An analysis of strain localization and wave propagation in plastic models of beams at failure Original Research Article

This paper presents an analysis of localized failures in Timoshenko beams/rods. Standard elastoplastic models are considered first. A spectral analysis of the linearized problem shows the instability of the viscous problem and the ill-posedness of the inviscid rate-independent problem in the presence of strain softening. The consequences of the ill-posedness are illustrated by obtaining the exact solution of wave propagation in a simply supported beam and observing its lack of physical significance: the failure of the beam occurs with no energy dissipation.
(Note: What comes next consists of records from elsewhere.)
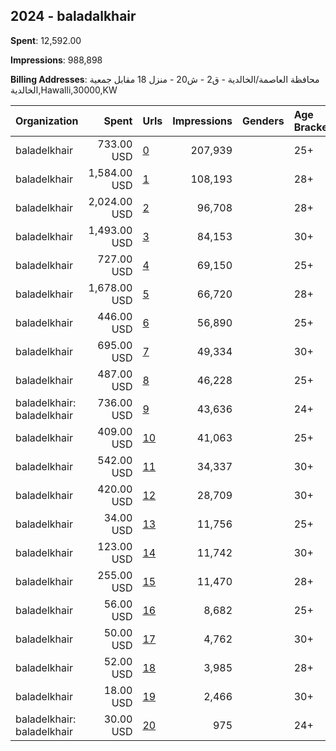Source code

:## 2024 - baladalkhair 
**Spent**: 12,592.00

**Impressions**: 988,898

**Billing Addresses**: محافظة العاصمة/الخالدية - ق2 - ش20 - منزل 18 مقابل جمعية الخالدية,Hawalli,30000,KW

|Organization|Spent|Urls|Impressions|Genders|Age Brackets|Country Codes|
|:---|---:|:---|---:|:---|:---|:---|
|baladelkhair|733.00 USD|[0](https://www.snap.com/political-ads/asset/5bdba9c0fee3d2d7ba5bf21c0ba8d3144f631043b4d9d9123926de705f16980b?mediaType=mp4)|207,939||25+|kuwait|
|baladelkhair|1,584.00 USD|[1](https://www.snap.com/political-ads/asset/802376dd8c8742daee3cb550b2ccd591ebfe72442278f4875e015f4a80459894?mediaType=png)|108,193||28+|kuwait|
|baladelkhair|2,024.00 USD|[2](https://www.snap.com/political-ads/asset/1a08d76d09dd07f645430b43c76a6597fdbaef7699fa7387f4d397f2ed4f22f5?mediaType=png)|96,708||28+|kuwait|
|baladelkhair|1,493.00 USD|[3](https://www.snap.com/political-ads/asset/1fc4c9a27eb81f29e4a0ea1e87b7b503b7052cab6892183e10cd43122ff53957?mediaType=jpg)|84,153||30+|kuwait|
|baladelkhair|727.00 USD|[4](https://www.snap.com/political-ads/asset/5c7f62652cf994bfd860329446f31ad091a299e64be89159c8ca5942a039067d?mediaType=mp4)|69,150||25+|kuwait|
|baladelkhair|1,678.00 USD|[5](https://www.snap.com/political-ads/asset/5c3faec6d0a55942b8b8affbfb7869cb6af6e01338a163d145bbddb6876bebf0?mediaType=png)|66,720||28+|kuwait|
|baladelkhair|446.00 USD|[6](https://www.snap.com/political-ads/asset/fa836bb5fa833bd84ef417b000ac9bc4be77c64c38c00753eddd8588c563ad61?mediaType=png)|56,890||25+|kuwait|
|baladelkhair|695.00 USD|[7](https://www.snap.com/political-ads/asset/1eaed8c58f0b1a12c865ef1adb8f152945ec2c5645a293803d5544715f8bf9c5?mediaType=mp4)|49,334||30+|kuwait|
|baladelkhair|487.00 USD|[8](https://www.snap.com/political-ads/asset/5024cdde1afc99ae21fb9688a6075fff1eaccb20afd900f16e7d04b358a33367?mediaType=mp4)|46,228||25+|kuwait|
|baladelkhair: baladelkhair|736.00 USD|[9](https://www.snap.com/political-ads/asset/c5a387f0aadc4280053ba9fe783c6497bb1c0a93609ab0e5b613faee6daf7ee3?mediaType=mp4)|43,636||24+|kuwait|
|baladelkhair|409.00 USD|[10](https://www.snap.com/political-ads/asset/7b599a929c5eaab4ce1bfa0e76284618868df00f41c402421e33fec3712f6dbd?mediaType=mp4)|41,063||25+|kuwait|
|baladelkhair|542.00 USD|[11](https://www.snap.com/political-ads/asset/b7db2dc7ed50b840ab8cabfa756a5ec81c170bd6e5d0aa854c5a8650d18c8031?mediaType=png)|34,337||30+|kuwait|
|baladelkhair|420.00 USD|[12](https://www.snap.com/political-ads/asset/8b55c186a0a987b2f536f3ff4571627851a96c5d9b5e375a852738692ccc829c?mediaType=png)|28,709||30+|kuwait|
|baladelkhair|34.00 USD|[13](https://www.snap.com/political-ads/asset/71cd1e6d3aea87bafb2e932994ea8dcd38b496cd226327f3c42db5a1de95f3c2?mediaType=png)|11,756||25+|kuwait|
|baladelkhair|123.00 USD|[14](https://www.snap.com/political-ads/asset/fdd33ff117cd117013d60f9d2579d7a4df259c7ce5dd4679a28049742eaf440f?mediaType=mp4)|11,742||30+|kuwait|
|baladelkhair|255.00 USD|[15](https://www.snap.com/political-ads/asset/71cd1e6d3aea87bafb2e932994ea8dcd38b496cd226327f3c42db5a1de95f3c2?mediaType=png)|11,470||28+|kuwait|
|baladelkhair|56.00 USD|[16](https://www.snap.com/political-ads/asset/354150fcc78a0787abf8115179c24c744051f6f93ce86588d4baeb9cb0847442?mediaType=mp4)|8,682||25+|kuwait|
|baladelkhair|50.00 USD|[17](https://www.snap.com/political-ads/asset/8636d97b56cd786053c19332836dd66b20a1a6d03b72f83e035e8ae6c60bae92?mediaType=png)|4,762||30+|kuwait|
|baladelkhair|52.00 USD|[18](https://www.snap.com/political-ads/asset/4bdd21e99564295399207e99f58821fe83bbad0b6681e59c0288d198084005a7?mediaType=mp4)|3,985||28+|kuwait|
|baladelkhair|18.00 USD|[19](https://www.snap.com/political-ads/asset/18fde65a137da0dedcd064657cb4b931c78decac2dd43a306236389b6eb7c3e5?mediaType=png)|2,466||30+|kuwait|
|baladelkhair: baladelkhair|30.00 USD|[20](https://www.snap.com/political-ads/asset/df6a3af5be50a9824104e857e47ff7abcf78f397777cde4c300784c1057bca9b?mediaType=png)|975||24+|kuwait|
Finite element solutions of the problem are presented, exhibiting the characteristic pathological mesh-size dependence in these conditions. The lack of a localized dissipative mechanism in these models is identified as the main cause of these inconsistencies, regardless of the length scale present in the problem (namely, the thickness of the beam). To solve these difficulties, we formulate the so-called localized models, incorporating these localized dissipative mechanisms in the form of strong discontinuities in the generalized displacements, leading naturally to the classical notion of plastic hinges. These models consider a localized softening law between the bending moment and the rotation jump. The model problem of wave propagation in a simply supported beam is then reexamined in this context, arriving again at the exact modal solution. This solution recovers its physical significance (the breaking of the beam is modeled with a non-zero energy dissipation), illustrating the well-posedness of the problem and the regularizing effects introduced by the localized models. The comparison of this exact solution with finite element solutions of the problem allows to evaluate the approximation properties of the numerical techniques, showing now the required objective energy dissipation with respect to the mesh size.